Stored records:
----
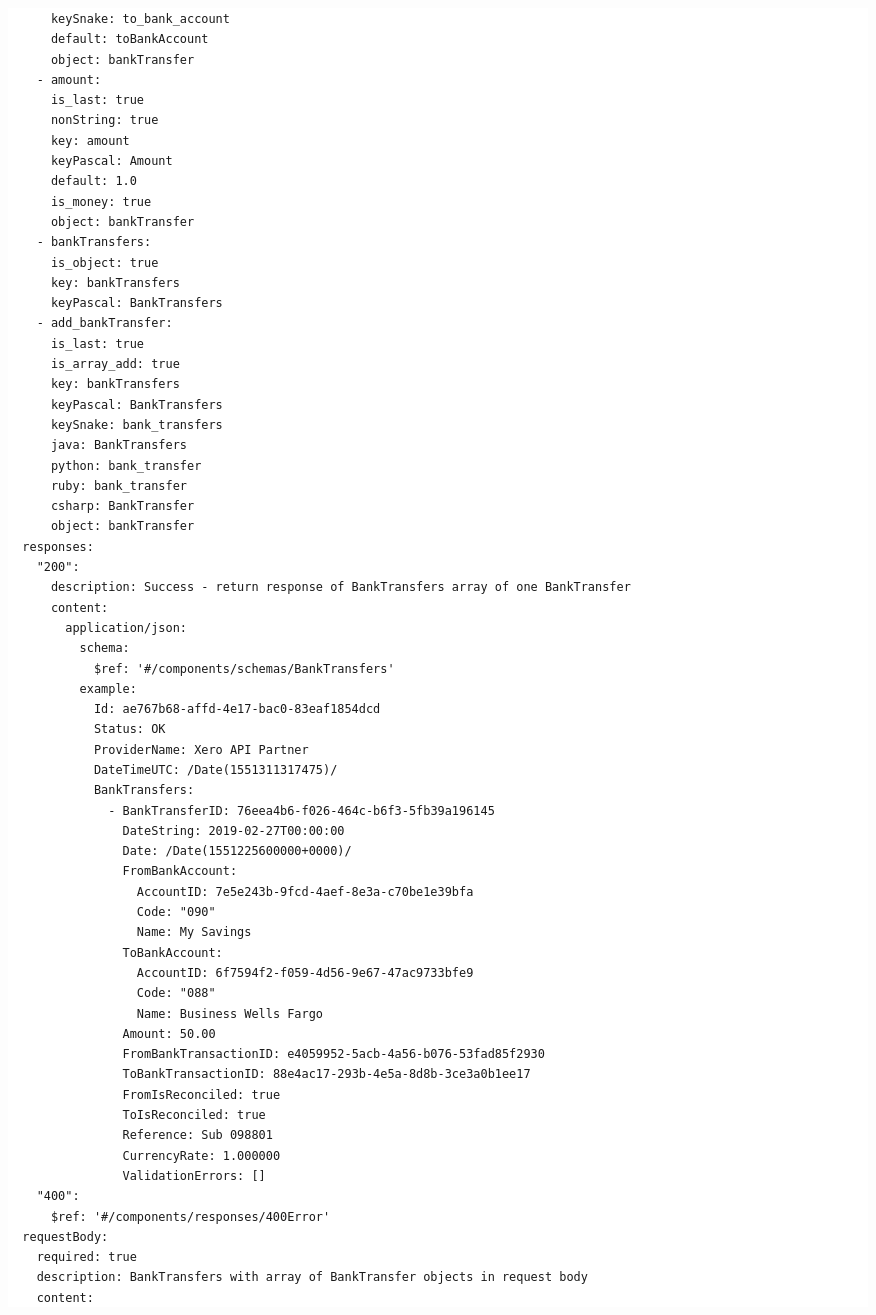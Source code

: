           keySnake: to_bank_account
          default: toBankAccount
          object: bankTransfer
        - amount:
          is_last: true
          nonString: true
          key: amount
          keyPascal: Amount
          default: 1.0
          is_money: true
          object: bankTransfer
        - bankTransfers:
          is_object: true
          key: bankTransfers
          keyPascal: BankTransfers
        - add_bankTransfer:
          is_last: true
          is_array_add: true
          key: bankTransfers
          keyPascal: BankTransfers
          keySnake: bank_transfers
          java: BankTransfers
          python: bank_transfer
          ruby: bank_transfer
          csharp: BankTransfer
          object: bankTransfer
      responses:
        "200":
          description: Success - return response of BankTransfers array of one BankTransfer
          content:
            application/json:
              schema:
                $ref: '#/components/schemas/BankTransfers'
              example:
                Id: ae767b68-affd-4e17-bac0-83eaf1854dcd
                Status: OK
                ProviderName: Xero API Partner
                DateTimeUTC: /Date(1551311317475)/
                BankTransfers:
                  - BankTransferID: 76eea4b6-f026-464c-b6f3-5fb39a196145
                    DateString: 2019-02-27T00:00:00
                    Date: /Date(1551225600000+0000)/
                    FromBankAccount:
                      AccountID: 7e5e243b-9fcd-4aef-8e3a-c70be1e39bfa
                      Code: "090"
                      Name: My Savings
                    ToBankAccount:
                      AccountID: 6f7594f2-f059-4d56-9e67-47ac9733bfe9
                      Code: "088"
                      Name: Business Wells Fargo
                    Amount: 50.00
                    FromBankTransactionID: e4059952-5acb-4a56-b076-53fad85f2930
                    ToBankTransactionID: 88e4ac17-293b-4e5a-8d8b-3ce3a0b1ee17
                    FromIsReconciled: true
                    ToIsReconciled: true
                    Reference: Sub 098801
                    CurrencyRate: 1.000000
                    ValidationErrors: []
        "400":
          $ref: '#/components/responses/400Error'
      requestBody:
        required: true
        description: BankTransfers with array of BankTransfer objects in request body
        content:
----
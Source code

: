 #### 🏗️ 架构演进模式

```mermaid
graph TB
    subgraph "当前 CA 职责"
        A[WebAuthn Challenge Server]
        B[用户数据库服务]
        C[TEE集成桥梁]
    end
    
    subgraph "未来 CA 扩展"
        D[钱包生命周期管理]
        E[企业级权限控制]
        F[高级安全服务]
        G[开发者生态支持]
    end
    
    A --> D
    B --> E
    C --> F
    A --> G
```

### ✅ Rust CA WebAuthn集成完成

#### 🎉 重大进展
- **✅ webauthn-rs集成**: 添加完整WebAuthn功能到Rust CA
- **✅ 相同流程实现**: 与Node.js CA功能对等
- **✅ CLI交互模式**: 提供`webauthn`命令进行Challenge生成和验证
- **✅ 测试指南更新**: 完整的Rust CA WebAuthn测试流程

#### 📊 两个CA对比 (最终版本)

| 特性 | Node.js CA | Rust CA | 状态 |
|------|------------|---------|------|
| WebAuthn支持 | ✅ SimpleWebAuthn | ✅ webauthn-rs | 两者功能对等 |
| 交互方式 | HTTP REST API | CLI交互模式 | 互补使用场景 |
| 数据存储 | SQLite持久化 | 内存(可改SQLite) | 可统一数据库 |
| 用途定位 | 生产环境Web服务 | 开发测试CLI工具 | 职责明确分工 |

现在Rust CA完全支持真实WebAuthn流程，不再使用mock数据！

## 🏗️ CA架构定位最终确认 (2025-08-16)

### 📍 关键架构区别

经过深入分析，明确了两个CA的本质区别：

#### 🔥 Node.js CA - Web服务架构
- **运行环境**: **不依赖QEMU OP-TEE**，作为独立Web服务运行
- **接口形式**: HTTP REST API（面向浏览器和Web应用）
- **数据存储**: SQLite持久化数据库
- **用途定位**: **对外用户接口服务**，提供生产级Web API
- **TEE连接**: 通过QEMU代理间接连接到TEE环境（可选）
----
[Required work]
Show every line in the entries where the string "REST" occurs.

[Finished task]
| 交互方式 | HTTP REST API | CLI交互模式 | 互补使用场景 |
- **接口形式**: HTTP REST API（面向浏览器和Web应用）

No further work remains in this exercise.